C. Sanhueza, J. Araos, L. Naranjo, R. Villalobos, F. Westermeier, C. Salomon, A.R. Beltrán, M.A. Ramírez, J. Gutiérrez, F. Pardo, A. Leiva and L. Sobrevia Pages 23 - 32 ( 10 )
To sustain tumor growth, the cancer cells need to adapt to low levels of oxygen (i.e., hypoxia) in the tumor tissue and to the tumor-associated acidic microenvironment. In this phenomenon, the activation of the sodium/proton exchanger 1 (NHE1) at the plasma membrane and the hypoxia-inducible factor (HIF) are critical for the control of the intracellular pH (pHi) and for hypoxia adaptation, respectively. Interestingly, both of these mechanisms end in sustaining cancer cell proliferation. However, regulatory mechanisms of pHi in human ovary tissue and in malignant ascites are unknown. Additionally, a potential role of NHE1 in the modulation of H+ efflux in human ovarian cancer cells is unknown. In this review, we discussed the characteristics of tumor microenvironment of primary human ovarian tumors and tumor ascites, in terms of pHi regulatory mechanisms and oxygen level.
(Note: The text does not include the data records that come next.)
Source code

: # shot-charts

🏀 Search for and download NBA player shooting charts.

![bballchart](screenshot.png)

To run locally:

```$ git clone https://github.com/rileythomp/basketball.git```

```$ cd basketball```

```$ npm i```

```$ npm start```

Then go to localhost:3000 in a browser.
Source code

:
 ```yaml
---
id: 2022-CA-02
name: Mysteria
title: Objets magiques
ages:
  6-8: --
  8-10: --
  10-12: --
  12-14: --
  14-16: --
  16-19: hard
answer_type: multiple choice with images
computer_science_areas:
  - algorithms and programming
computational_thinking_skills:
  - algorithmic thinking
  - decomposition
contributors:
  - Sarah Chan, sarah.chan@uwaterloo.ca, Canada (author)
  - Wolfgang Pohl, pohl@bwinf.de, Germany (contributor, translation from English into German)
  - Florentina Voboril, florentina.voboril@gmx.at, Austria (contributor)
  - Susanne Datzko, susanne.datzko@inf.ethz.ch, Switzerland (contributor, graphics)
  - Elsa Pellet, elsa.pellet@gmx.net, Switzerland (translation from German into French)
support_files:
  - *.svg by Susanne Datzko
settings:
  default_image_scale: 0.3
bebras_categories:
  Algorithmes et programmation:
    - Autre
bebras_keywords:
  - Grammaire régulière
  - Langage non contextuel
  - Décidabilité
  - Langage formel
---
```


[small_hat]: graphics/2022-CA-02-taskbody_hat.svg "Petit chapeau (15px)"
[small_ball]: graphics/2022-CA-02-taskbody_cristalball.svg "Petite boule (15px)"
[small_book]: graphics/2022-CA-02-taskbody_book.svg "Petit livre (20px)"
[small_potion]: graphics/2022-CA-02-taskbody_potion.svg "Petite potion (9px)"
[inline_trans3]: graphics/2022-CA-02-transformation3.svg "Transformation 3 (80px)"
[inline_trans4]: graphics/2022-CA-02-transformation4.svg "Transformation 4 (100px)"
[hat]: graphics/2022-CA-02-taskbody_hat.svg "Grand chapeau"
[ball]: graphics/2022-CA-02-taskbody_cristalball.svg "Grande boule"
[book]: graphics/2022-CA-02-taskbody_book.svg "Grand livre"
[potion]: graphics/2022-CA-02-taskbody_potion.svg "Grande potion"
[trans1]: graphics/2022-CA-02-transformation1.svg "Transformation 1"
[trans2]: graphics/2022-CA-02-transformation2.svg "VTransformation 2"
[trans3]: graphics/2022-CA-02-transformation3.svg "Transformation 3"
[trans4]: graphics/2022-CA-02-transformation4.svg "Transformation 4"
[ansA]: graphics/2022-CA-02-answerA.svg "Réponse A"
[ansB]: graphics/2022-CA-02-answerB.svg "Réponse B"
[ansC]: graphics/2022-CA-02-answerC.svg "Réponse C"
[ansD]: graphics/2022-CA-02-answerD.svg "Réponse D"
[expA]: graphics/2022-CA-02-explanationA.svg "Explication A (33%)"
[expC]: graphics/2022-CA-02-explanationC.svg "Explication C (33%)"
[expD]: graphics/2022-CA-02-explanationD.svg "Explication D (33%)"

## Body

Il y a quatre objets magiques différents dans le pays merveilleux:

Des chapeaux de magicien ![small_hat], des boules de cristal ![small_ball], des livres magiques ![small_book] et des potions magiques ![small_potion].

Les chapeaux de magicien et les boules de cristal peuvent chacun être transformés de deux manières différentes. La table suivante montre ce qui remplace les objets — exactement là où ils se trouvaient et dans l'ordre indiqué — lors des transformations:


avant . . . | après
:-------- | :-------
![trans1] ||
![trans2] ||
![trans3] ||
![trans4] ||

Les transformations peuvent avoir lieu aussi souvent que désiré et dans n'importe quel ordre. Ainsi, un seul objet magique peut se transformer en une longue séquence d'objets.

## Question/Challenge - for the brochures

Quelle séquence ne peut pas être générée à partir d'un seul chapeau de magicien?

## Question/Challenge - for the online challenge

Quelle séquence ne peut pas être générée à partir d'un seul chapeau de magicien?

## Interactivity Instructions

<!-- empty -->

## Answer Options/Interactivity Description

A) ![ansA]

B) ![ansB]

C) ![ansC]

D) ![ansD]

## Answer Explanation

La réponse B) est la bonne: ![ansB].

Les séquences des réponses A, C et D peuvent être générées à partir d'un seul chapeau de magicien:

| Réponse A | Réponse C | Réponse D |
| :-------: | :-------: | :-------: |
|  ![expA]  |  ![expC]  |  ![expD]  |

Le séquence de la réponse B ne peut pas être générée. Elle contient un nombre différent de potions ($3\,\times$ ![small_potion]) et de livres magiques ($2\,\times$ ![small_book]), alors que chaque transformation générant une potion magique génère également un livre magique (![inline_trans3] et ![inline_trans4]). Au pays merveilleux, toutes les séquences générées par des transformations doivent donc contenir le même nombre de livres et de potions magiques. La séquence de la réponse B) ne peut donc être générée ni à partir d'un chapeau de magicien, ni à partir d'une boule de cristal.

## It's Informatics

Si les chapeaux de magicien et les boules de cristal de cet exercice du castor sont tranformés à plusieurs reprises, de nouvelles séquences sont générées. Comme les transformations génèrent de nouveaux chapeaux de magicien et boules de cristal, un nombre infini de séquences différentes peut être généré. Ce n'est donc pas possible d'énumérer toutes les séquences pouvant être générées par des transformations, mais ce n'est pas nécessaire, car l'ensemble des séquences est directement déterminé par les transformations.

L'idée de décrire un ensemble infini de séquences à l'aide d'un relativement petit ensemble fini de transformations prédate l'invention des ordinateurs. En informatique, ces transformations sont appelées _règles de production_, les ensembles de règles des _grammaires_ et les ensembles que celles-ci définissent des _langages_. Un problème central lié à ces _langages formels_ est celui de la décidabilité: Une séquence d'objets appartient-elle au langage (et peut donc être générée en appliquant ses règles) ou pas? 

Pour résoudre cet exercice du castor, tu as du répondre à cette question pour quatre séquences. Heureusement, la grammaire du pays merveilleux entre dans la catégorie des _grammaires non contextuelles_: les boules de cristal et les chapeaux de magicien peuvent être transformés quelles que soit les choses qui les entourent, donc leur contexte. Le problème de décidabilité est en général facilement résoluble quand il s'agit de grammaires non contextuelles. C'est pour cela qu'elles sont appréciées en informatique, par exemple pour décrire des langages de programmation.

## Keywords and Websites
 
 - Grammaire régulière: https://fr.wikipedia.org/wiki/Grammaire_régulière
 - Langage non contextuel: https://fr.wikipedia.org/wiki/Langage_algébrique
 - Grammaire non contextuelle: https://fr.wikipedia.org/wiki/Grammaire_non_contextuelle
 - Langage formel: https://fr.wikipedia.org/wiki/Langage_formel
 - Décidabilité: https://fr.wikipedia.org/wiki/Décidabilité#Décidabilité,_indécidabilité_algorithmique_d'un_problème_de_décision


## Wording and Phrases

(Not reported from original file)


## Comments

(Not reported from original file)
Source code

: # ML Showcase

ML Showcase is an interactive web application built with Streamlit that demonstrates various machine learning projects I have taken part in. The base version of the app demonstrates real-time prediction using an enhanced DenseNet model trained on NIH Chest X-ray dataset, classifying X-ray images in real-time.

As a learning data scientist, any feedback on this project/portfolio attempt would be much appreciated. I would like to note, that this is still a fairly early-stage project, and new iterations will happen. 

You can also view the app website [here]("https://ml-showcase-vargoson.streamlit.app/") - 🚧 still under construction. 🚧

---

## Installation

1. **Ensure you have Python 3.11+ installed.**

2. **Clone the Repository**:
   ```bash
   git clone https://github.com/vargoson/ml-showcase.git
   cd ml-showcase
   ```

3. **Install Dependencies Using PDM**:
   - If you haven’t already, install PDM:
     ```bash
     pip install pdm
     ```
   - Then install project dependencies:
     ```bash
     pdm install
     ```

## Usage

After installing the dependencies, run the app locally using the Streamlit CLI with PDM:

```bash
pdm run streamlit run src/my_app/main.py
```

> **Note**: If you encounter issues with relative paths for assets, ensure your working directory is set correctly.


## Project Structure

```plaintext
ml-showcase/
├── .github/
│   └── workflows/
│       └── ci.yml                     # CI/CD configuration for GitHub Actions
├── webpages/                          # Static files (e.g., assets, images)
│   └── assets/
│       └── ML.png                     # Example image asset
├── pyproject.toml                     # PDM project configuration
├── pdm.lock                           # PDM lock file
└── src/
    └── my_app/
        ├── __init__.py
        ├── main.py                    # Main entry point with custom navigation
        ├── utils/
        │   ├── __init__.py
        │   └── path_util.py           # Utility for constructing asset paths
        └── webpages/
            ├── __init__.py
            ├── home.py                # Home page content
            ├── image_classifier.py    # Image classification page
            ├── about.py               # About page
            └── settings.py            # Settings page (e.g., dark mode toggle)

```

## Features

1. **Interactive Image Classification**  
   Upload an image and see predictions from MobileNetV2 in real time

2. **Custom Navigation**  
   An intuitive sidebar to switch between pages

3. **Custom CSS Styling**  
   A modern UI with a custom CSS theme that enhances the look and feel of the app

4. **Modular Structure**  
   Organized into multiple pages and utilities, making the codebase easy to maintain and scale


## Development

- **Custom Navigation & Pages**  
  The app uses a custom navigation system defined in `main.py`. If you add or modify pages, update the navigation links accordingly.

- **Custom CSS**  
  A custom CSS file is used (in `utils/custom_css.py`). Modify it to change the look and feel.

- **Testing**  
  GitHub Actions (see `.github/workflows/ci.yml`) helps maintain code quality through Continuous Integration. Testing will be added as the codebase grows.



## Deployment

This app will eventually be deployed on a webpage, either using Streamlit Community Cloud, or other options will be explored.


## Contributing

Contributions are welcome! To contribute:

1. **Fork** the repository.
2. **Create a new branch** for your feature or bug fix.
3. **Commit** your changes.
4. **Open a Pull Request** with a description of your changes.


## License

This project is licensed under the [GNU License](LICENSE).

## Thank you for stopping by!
The findings described in the literature suggest that NHE1 may likely play a role in pHi regulation and cell proliferation in human ovarian cancer, potentially involving HIF2α activation. Since ovarian cancer is the fifth cause of prevalence of women cancer in Chile and is usually of late diagnosis, i.e., when the disease jeopardizes peritoneal cavity and other organs, resulting in reduced patient survival, new efforts are required to improve patient–life span and for a better understanding of the pathophysiology of the disease. The potential advantage of the use of amiloride and amiloride–derivatives for cancer treatment in terms of NHE1 expression and activity is also discussed as a therapeutic approach in human ovarian cancer.
Ovarian cancer, intracellular pH, NHE1, amiloride, hypoxia, HIF.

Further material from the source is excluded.